Source data: Begin
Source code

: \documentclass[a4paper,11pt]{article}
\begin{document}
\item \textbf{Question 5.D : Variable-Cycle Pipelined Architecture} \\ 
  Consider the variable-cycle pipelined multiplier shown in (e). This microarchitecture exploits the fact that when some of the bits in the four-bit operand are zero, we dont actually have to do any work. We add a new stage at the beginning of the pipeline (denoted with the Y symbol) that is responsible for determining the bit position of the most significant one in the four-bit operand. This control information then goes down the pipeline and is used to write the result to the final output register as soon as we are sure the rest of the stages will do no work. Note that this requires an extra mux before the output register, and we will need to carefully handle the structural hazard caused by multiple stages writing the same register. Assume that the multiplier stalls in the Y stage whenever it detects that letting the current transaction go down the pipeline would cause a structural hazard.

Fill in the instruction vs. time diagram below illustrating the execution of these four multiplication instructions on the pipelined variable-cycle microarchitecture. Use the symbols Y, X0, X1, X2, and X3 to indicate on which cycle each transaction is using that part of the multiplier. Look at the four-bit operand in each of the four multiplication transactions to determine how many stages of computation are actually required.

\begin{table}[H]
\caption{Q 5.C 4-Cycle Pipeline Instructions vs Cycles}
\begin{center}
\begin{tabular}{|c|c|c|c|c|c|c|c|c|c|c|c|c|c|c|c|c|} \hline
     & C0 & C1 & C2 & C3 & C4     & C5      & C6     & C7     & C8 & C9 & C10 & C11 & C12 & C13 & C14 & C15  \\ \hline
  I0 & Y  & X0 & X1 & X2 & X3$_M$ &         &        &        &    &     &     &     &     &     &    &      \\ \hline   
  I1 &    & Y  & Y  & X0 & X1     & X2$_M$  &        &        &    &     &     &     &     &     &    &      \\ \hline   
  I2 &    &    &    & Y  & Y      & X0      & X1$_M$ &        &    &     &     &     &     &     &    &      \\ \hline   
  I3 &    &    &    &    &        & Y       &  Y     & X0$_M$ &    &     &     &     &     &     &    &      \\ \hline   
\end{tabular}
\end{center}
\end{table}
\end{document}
Source data: End
**What is required:**
From the records above, quote only the lines running from the line with "5.C 4-Cycle Pipeline" to the line with "C10 & C11 &", both lines included.

**Solution for this exercise:**
\caption{Q 5.C 4-Cycle Pipeline Instructions vs Cycles}
\begin{center}
\begin{tabular}{|c|c|c|c|c|c|c|c|c|c|c|c|c|c|c|c|c|} \hline
     & C0 & C1 & C2 & C3 & C4     & C5      & C6     & C7     & C8 & C9 & C10 & C11 & C12 & C13 & C14 & C15  \\ \hline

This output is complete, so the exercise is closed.